Adventure Comics #373, October, 1968
Writer and layouts: Jim Shooter, Penciller: Win Mortimer, Cover: Neal Adams

3 Stars


Seven of the Legionnaires – Brainiac 5, Element Lad, Karate Kid, Phantom Girl, Princess Projectra, Sun Boy, and Superboy – are enjoying various recreational activities when they’re suddenly summoned to a robbery in progress. However, when they arrive at the crime scene they discover the criminals have already been apprehended by a brother and sister, super-hero duo with the last name of “Allen.” Hmm, we may already know where this one is headed, right JLA fans? The Allen twins, Don and Dawn, smugly gloat about beating the Legion to the punch, which leads to a heated exchange between Don and Karate Kid.

The Legionnaires return to their headquarters with their tails tucked between their legs, but are soon called to another emergency; some worker robots have gone haywire at an iron mine, causing a partial cave-in and trapping some V.I.P. visitors. The Legionnaires confront the powerful robots, but are quickly overcome. The Allen twins show up, thrash the robots and save the visitors. The puzzled Legionnaires search for information about the mysterious twins, but find nothing unusual as the Metropolis media celebrates the new heroes and pronounces the Legion as “has-beens.”

Like beating a dead horse, the Legion is called to a third emergency at a chemical plant and are once again upstaged by the twins. Heated words are again exchanged between Don Allen and Karate Kid, which quickly escalates into an all-out rumble between the seven Legionnaires and the twins, with the Allens leaving the seven bloodied and battered. Does anyone else see a pattern developing here? Public confidence in the Legion is at an all-time low and still plummeting.

The Legion is then sent a, gulp, fourth emergency signal, but the heroes’ confidence is so shaken that they initially opt to stay inside their headquarters. However, they soon reconsider and investigate a seemingly-hostile alien spaceship parked in the middle of Metropolis. Yet, when they force their way inside the ship, they find a giant statue of the 20th century super-hero, the Flash aka Barry Allen.
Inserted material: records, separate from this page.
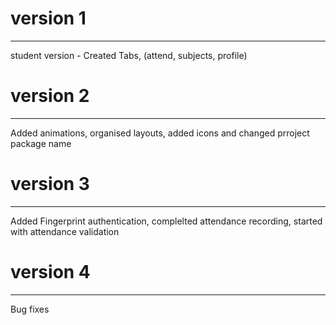 # version 1
------------------------------------------------------------

student version -  Created Tabs, (attend, subjects, profile)


# version 2
------------------------------------------------------------

Added animations, organised layouts, added icons and changed prroject package name 

# version 3
------------------------------------------------------------

Added Fingerprint authentication, complelted attendance recording, started with attendance validation


# version 4
-------------------------------------------------------------

Bug fixes
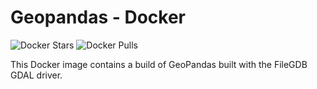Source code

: # Geopandas - Docker
![Docker Stars](https://img.shields.io/docker/stars/andygarfield/geopandas.svg)
![Docker Pulls](https://img.shields.io/docker/pulls/andygarfield/geopandas.svg)

This Docker image contains a build of GeoPandas built with the FileGDB GDAL driver.
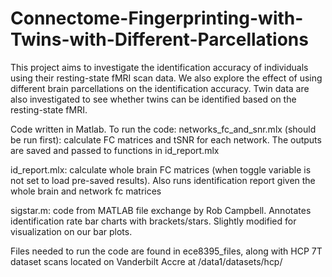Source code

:# Connectome-Fingerprinting-with-Twins-with-Different-Parcellations
This project aims to investigate the identification accuracy of individuals using their resting-state fMRI scan data. We also explore the effect of using different brain parcellations on the identification accuracy. Twin data are also investigated to see whether twins can be identified based on the resting-state fMRI.

Code written in Matlab. To run the code:
networks_fc_and_snr.mlx (should be run first): calculate FC matrices and tSNR for each network. The outputs are saved and passed to functions in id_report.mlx

id_report.mlx: calculate whole brain FC matrices (when toggle variable is not set to load pre-saved results). Also runs identification report given the whole brain and network fc matrices

sigstar.m: code from MATLAB file exchange by Rob Campbell. Annotates identification rate bar charts with brackets/stars. Slightly modified for visualization on our bar plots.

Files needed to run the code are found in ece8395_files, 
along with HCP 7T dataset scans located on Vanderbilt Accre at /data1/datasets/hcp/<subjId> 

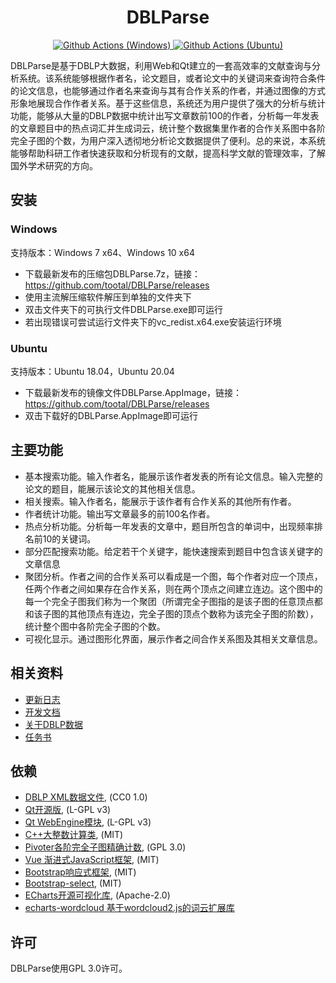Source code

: <h1 align="center">DBLParse</h1>
<p align="center">
<!--
  <a href="https://github.com/tootal/DBLParse/releases">
    <img alt="Github Release" src="https://img.shields.io/github/release/tootal/DBLParse.svg" target="_blank" />
  </a>
-->
  <a href="https://github.com/tootal/DBLParse/actions?query=workflow%3AWindows">
    <img alt="Github Actions (Windows)" src="https://github.com/tootal/DBLParse/workflows/Windows/badge.svg" target="_blank" />
  </a>
  <a href="https://github.com/tootal/DBLParse/actions?query=workflow%3AUbuntu">
    <img alt="Github Actions (Ubuntu)" src="https://github.com/tootal/DBLParse/workflows/Ubuntu/badge.svg" target="_blank" />
  </a>
</p>

DBLParse是基于DBLP大数据，利用Web和Qt建立的一套高效率的文献查询与分析系统。该系统能够根据作者名，论文题目，或者论文中的关键词来查询符合条件的论文信息，也能够通过作者名来查询与其有合作关系的作者，并通过图像的方式形象地展现合作作者关系。基于这些信息，系统还为用户提供了强大的分析与统计功能，能够从大量的DBLP数据中统计出写文章数前100的作者，分析每一年发表的文章题目中的热点词汇并生成词云，统计整个数据集里作者的合作关系图中各阶完全子图的个数，为用户深入透彻地分析论文数据提供了便利。总的来说，本系统能够帮助科研工作者快速获取和分析现有的文献，提高科学文献的管理效率，了解国外学术研究的方向。

## 安装
### Windows
支持版本：Windows 7 x64、Windows 10 x64

* 下载最新发布的压缩包DBLParse.7z，链接：https://github.com/tootal/DBLParse/releases
* 使用主流解压缩软件解压到单独的文件夹下
* 双击文件夹下的可执行文件DBLParse.exe即可运行
* 若出现错误可尝试运行文件夹下的vc_redist.x64.exe安装运行环境

### Ubuntu
支持版本：Ubuntu 18.04，Ubuntu 20.04

* 下载最新发布的镜像文件DBLParse.AppImage，链接：https://github.com/tootal/DBLParse/releases
* 双击下载好的DBLParse.AppImage即可运行

## 主要功能

* 基本搜索功能。输入作者名，能展示该作者发表的所有论文信息。输入完整的论文的题目，能展示该论文的其他相关信息。
* 相关搜索。输入作者名，能展示于该作者有合作关系的其他所有作者。
* 作者统计功能。输出写文章最多的前100名作者。
* 热点分析功能。分析每一年发表的文章中，题目所包含的单词中，出现频率排名前10的关键词。
* 部分匹配搜索功能。给定若干个关键字，能快速搜索到题目中包含该关键字的文章信息
* 聚团分析。作者之间的合作关系可以看成是一个图，每个作者对应一个顶点，任两个作者之间如果存在合作关系，则在两个顶点之间建立连边。这个图中的每一个完全子图我们称为一个聚团（所谓完全子图指的是该子图的任意顶点都和该子图的其他顶点有连边，完全子图的顶点个数称为该完全子图的阶数），统计整个图中各阶完全子图的个数。
* 可视化显示。通过图形化界面，展示作者之间合作关系图及其相关文章信息。

## 相关资料

* [更新日志](docs/CHANGES.md)
* [开发文档](docs/CONTRIBUTING.md)
* [关于DBLP数据](docs/DBLPXML.md)
* [任务书](docs/TASKBOOK.md)

## 依赖

* [DBLP XML数据文件](https://dblp.org/xml/), (CC0 1.0)
* [Qt开源版](https://doc.qt.io/qt-5/licensing.html), (L-GPL v3)
* [Qt WebEngine模块](https://doc.qt.io/qt-5/qtwebengine-licensing.html), (L-GPL v3)
* [C++大整数计算类](https://github.com/Limeoats/BigNumber), (MIT)
* [Pivoter各阶完全子图精确计数](https://bitbucket.org/sjain12/pivoter/src/master/), (GPL 3.0)
* [Vue 渐进式JavaScript框架](https://cn.vuejs.org/index.html), (MIT)
* [Bootstrap响应式框架](https://getbootstrap.com/), (MIT)
* [Bootstrap-select](https://github.com/snapappointments/bootstrap-select), (MIT)
* [ECharts开源可视化库](https://echarts.apache.org/zh/index.html), (Apache-2.0)
* [echarts-wordcloud 基于wordcloud2.js的词云扩展库](https://github.com/ecomfe/echarts-wordcloud)

## 许可
DBLParse使用GPL 3.0许可。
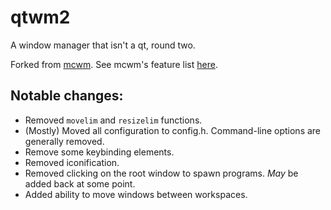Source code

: # qtwm2

A window manager that isn't a qt, round two.

Forked from [mcwm](http://www.hack.org/mc/hacks/mcwm/). See mcwm's feature list [here](http://www.hack.org/mc/hacks/mcwm/features.html).

Notable changes:
---
* Removed `movelim` and `resizelim` functions. 
* (Mostly) Moved all configuration to config.h. Command-line options are generally removed.
* Remove some keybinding elements. 
* Removed iconification.
* Removed clicking on the root window to spawn programs. *May* be added back at some point.
* Added ability to move windows between workspaces.

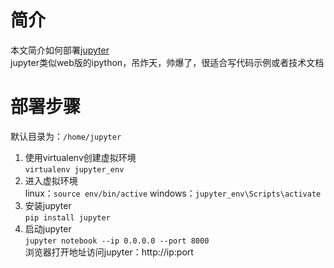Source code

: # 简介
本文简介如何部署[jupyter](https://jupyter.org/)  
jupyter类似web版的ipython，吊炸天，帅爆了，很适合写代码示例或者技术文档


# 部署步骤

默认目录为：`/home/jupyter`

 1. 使用virtualenv创建虚拟环境  
    `virtualenv jupyter_env`
 2. 进入虚拟环境  
    linux：`source env/bin/active`
    windows：`jupyter_env\Scripts\activate`
 3. 安装jupyter  
    `pip install jupyter`
 4. 启动jupyter  
    `jupyter notebook --ip 0.0.0.0 --port 8000`  
    浏览器打开地址访问jupyter：http://ip:port
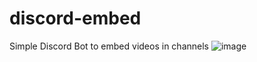 # discord-embed
 Simple Discord Bot to embed videos in channels
![image](https://github.com/user-attachments/assets/4aa6ea60-bb5b-4d27-9c4c-e1b5e0131a79)
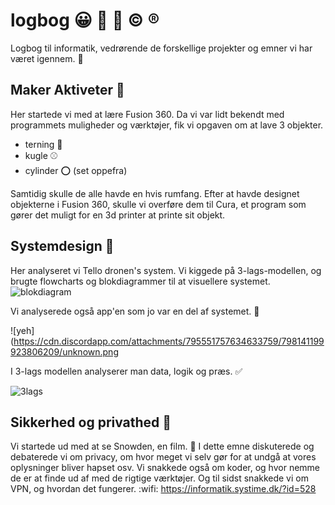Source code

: # logbog :grinning: :notebook_with_decorative_cover: :round_pushpin: :copyright: :registered:

Logbog til informatik, vedrørende de forskellige projekter og emner vi har været igennem. :raised_eyebrow:

## Maker Aktiveter :pushpin:
Her startede vi med at lære Fusion 360. Da vi var lidt bekendt med programmets muligheder og værktøjer, fik vi opgaven om at lave 3 objekter.
- terning :game_die:
- kugle :baseball:
- cylinder :o: (set oppefra)

Samtidig skulle de alle havde en hvis rumfang. 
Efter at havde designet objekterne i Fusion 360, skulle vi overføre dem til Cura, et program som gører det muligt for en 3d printer at printe sit objekt.

## Systemdesign :paperclip:
Her analyseret vi Tello dronen's system. Vi kiggede på 3-lags-modellen, og brugte flowcharts og blokdiagrammer til at visuellere systemet.
![blokdiagram](https://cdn.discordapp.com/attachments/795551757634633759/798139329670807552/unknown.png)

Vi analyserede også app'en som jo var en del af systemet. :iphone:

![yeh](https://cdn.discordapp.com/attachments/795551757634633759/798141199923806209/unknown.png

I 3-lags modellen analyserer man data, logik og præs. :white_check_mark:

![3lags](https://cdn.discordapp.com/attachments/795551757634633759/798141502952964116/unknown.png)

## Sikkerhed og privathed :satellite:
Vi startede ud med at se Snowden, en film. :movie_camera: 
I dette emne diskuterede og debaterede vi om privacy, om hvor meget vi selv gør for at undgå at vores oplysninger bliver hapset osv.
Vi snakkede også om koder, og hvor nemme de er at finde ud af med de rigtige værktøjer. Og til sidst snakkede vi om VPN, og hvordan det fungerer. :wifi:
https://informatik.systime.dk/?id=528
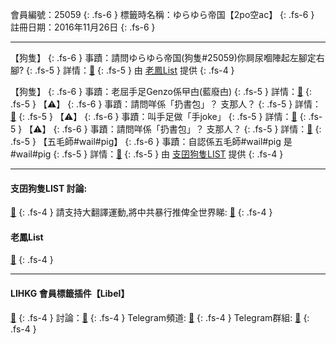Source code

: 會員編號：25059
{: .fs-6 }
標籤時名稱：ゆらゆら帝国【2po空ac】
{: .fs-6 }
註冊日期：2016年11月26日
{: .fs-6 }

---


<div class="code-example" markdown="1">

【狗隻】
{: .fs-6 }
事蹟：請問ゆらゆら帝国(狗隻#25059)你屙尿嗰陣起左腳定右腳?
{: .fs-5 }
詳情：[🔗](https://lih.kg/2438550)
{: .fs-5 }
由 [老鳳List](#老鳳list) 提供
{: .fs-4 }

</div>
<div class="code-example" markdown="1">

【狗隻】
{: .fs-6 }
事蹟：老屈手足Genzo係曱甴(藍廢甴)
{: .fs-5 }
詳情：[🔗](https://lih.kg/sBpGpJX)
{: .fs-5 }
【⚠️】
{: .fs-6 }
事蹟：請問咩係「扔書包」？ 支那人？
{: .fs-5 }
詳情：[🔗](https://lih.kg/suygvCX)
{: .fs-5 }
【⚠️】
{: .fs-6 }
事蹟：叫手足做「手joke」
{: .fs-5 }
詳情：[🔗](https://lih.kg/gKeQjT)
{: .fs-5 }
【⚠️】
{: .fs-6 }
事蹟：請問咩係「扔書包」？ 支那人？
{: .fs-5 }
詳情：[🔗](https://lih.kg/suygvCX)
{: .fs-5 }
【五毛師#wail#pig】
{: .fs-6 }
事蹟：自認係五毛師#wail#pig 是#wail#pig
{: .fs-5 }
詳情：[🔗](https://lih.kg/sNjtbkX)
{: .fs-5 }
由 [支囝狗隻LIST](#支囝狗隻list-討論) 提供
{: .fs-4 }

</div>

---

#### 支囝狗隻LIST 討論: 
[🔗](https://lih.kg/2908480)
{: .fs-4 }
請支持大翻譯運動,將中共暴行推俾全世界睇: [🔗](https://twitter.com/tgtm_official)
{: .fs-4 }
#### 老鳳List
[🔗](https://lihkg.com/thread/2808424)
{: .fs-4 }

---

#### LIHKG 會員標籤插件【Libel】
[🔗](https://kitce.github.io/libel)
{: .fs-4 }
討論：[🔗](https://lih.kg/2841778)
{: .fs-4 }
Telegram頻道: [🔗](https://t.me/LibelOfficialChannel)
{: .fs-4 }
Telegram群組: [🔗](https://t.me/LibelOfficialGroup)
{: .fs-4 }
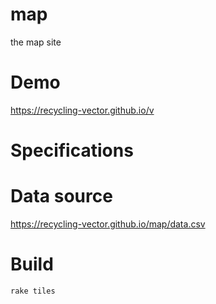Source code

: # map
the map site

# Demo
https://recycling-vector.github.io/v

# Specifications
# Data source
https://recycling-vector.github.io/map/data.csv

# Build
`rake tiles`


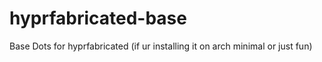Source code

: # hyprfabricated-base
Base Dots for hyprfabricated (if ur installing it on arch minimal or just fun)
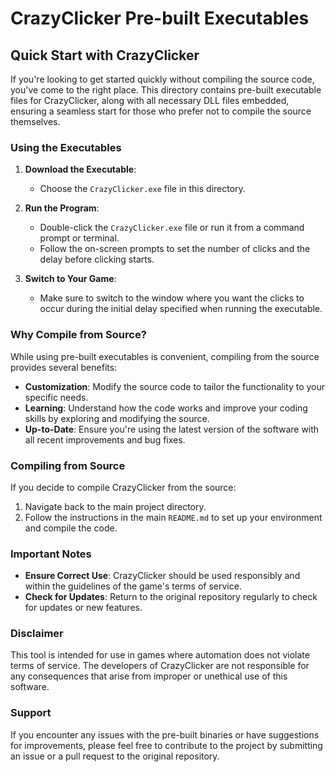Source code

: # CrazyClicker Pre-built Executables

## Quick Start with CrazyClicker

If you're looking to get started quickly without compiling the source code, you've come to the right place. This directory contains pre-built executable files for CrazyClicker, along with all necessary DLL files embedded, ensuring a seamless start for those who prefer not to compile the source themselves.

### Using the Executables

1. **Download the Executable**:
   - Choose the `CrazyClicker.exe` file in this directory.
   
2. **Run the Program**:
   - Double-click the `CrazyClicker.exe` file or run it from a command prompt or terminal.
   - Follow the on-screen prompts to set the number of clicks and the delay before clicking starts.

3. **Switch to Your Game**:
   - Make sure to switch to the window where you want the clicks to occur during the initial delay specified when running the executable.

### Why Compile from Source?

While using pre-built executables is convenient, compiling from the source provides several benefits:

- **Customization**: Modify the source code to tailor the functionality to your specific needs.
- **Learning**: Understand how the code works and improve your coding skills by exploring and modifying the source.
- **Up-to-Date**: Ensure you're using the latest version of the software with all recent improvements and bug fixes.

### Compiling from Source

If you decide to compile CrazyClicker from the source:

1. Navigate back to the main project directory.
2. Follow the instructions in the main `README.md` to set up your environment and compile the code.

### Important Notes

- **Ensure Correct Use**: CrazyClicker should be used responsibly and within the guidelines of the game's terms of service.
- **Check for Updates**: Return to the original repository regularly to check for updates or new features.

### Disclaimer

This tool is intended for use in games where automation does not violate terms of service. The developers of CrazyClicker are not responsible for any consequences that arise from improper or unethical use of this software.

### Support

If you encounter any issues with the pre-built binaries or have suggestions for improvements, please feel free to contribute to the project by submitting an issue or a pull request to the original repository.
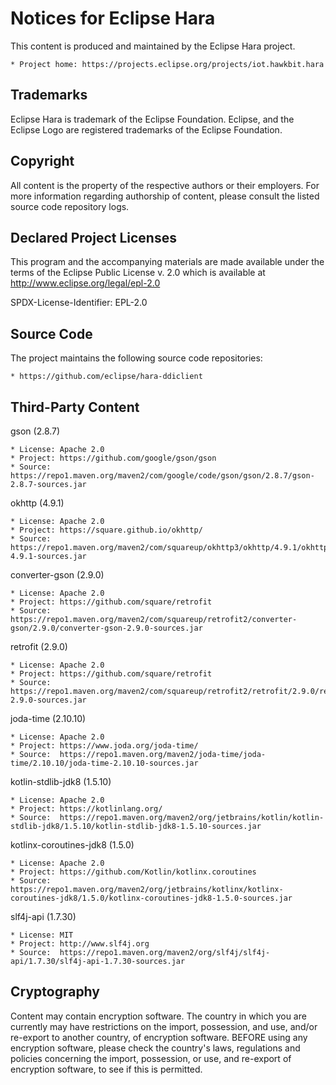 # Notices for Eclipse Hara

This content is produced and maintained by the Eclipse Hara project.

    * Project home: https://projects.eclipse.org/projects/iot.hawkbit.hara

## Trademarks

Eclipse Hara is trademark of the Eclipse Foundation. Eclipse, and
the Eclipse Logo are registered trademarks of the Eclipse Foundation.

## Copyright

All content is the property of the respective authors or their employers.
For more information regarding authorship of content, please consult the
listed source code repository logs.

## Declared Project Licenses

This program and the accompanying materials are made available under the terms
of the Eclipse Public License v. 2.0 which is available at
http://www.eclipse.org/legal/epl-2.0

SPDX-License-Identifier: EPL-2.0

## Source Code

The project maintains the following source code repositories:

    * https://github.com/eclipse/hara-ddiclient

## Third-Party Content

gson (2.8.7)

    * License: Apache 2.0
    * Project: https://github.com/google/gson/gson
    * Source:  https://repo1.maven.org/maven2/com/google/code/gson/gson/2.8.7/gson-2.8.7-sources.jar

okhttp (4.9.1)

    * License: Apache 2.0
    * Project: https://square.github.io/okhttp/
    * Source:  https://repo1.maven.org/maven2/com/squareup/okhttp3/okhttp/4.9.1/okhttp-4.9.1-sources.jar

converter-gson (2.9.0)

    * License: Apache 2.0
    * Project: https://github.com/square/retrofit
    * Source:  https://repo1.maven.org/maven2/com/squareup/retrofit2/converter-gson/2.9.0/converter-gson-2.9.0-sources.jar

retrofit (2.9.0)

    * License: Apache 2.0
    * Project: https://github.com/square/retrofit
    * Source:  https://repo1.maven.org/maven2/com/squareup/retrofit2/retrofit/2.9.0/retrofit-2.9.0-sources.jar

joda-time (2.10.10)

    * License: Apache 2.0
    * Project: https://www.joda.org/joda-time/
    * Source:  https://repo1.maven.org/maven2/joda-time/joda-time/2.10.10/joda-time-2.10.10-sources.jar

kotlin-stdlib-jdk8 (1.5.10)

    * License: Apache 2.0
    * Project: https://kotlinlang.org/
    * Source:  https://repo1.maven.org/maven2/org/jetbrains/kotlin/kotlin-stdlib-jdk8/1.5.10/kotlin-stdlib-jdk8-1.5.10-sources.jar

kotlinx-coroutines-jdk8 (1.5.0)

    * License: Apache 2.0
    * Project: https://github.com/Kotlin/kotlinx.coroutines
    * Source:  https://repo1.maven.org/maven2/org/jetbrains/kotlinx/kotlinx-coroutines-jdk8/1.5.0/kotlinx-coroutines-jdk8-1.5.0-sources.jar

slf4j-api (1.7.30)

    * License: MIT
    * Project: http://www.slf4j.org
    * Source:  https://repo1.maven.org/maven2/org/slf4j/slf4j-api/1.7.30/slf4j-api-1.7.30-sources.jar

## Cryptography

Content may contain encryption software. The country in which you are currently
may have restrictions on the import, possession, and use, and/or re-export to
another country, of encryption software. BEFORE using any encryption software,
please check the country's laws, regulations and policies concerning the import,
possession, or use, and re-export of encryption software, to see if this is
permitted.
Don and Dawn soon arrive and explain they are descendants of Barry Allen and were artificially endowed with the Flash’s powers on a temporary basis in order to publicize the United Planets’ upcoming commemoration of “Flash Day.” After twenty-two pages of bitter acrimony, everyone suddenly shakes hands and goes about their business. Ugh!.


Aside from the pitiful “The Revolt of the Super-Pets” (Adventure Comics, 364), this issue might be the hokiest Legion tale we’ve reviewed to this point. A “Flash Day” in the 30th century? C’mon! Seriously? The feigned animosity featured in this story was a well-worn plot device in DC’s Silver Age-era. Win Mortimer’s pencils are a step down from Curt Swan’s, but still much better than latter-day Legion artwork. It’s great to see Element Lad in a story for a change. For some strange reason, he was one of the least-featured Legionnaires. Maybe it was the pink leotards?

8 thoughts on “A Legion Clunker

      1. I imagine there’s always silent lurkers…will read them in a bit got some morning routines to do but I thought I dropped by first on your blog ahead of my other chronlogical order of reading blogs on my feed!

        Liked by 1 person

    1. Such a contrived plot. After some serious conflict, to learn it was all a publicity stunt? Not believable at all. This kind of phony plot was more common in the early-60s. Either Shooter was asleep at the wheel or he was given the storyline by his close-to-retirement editor.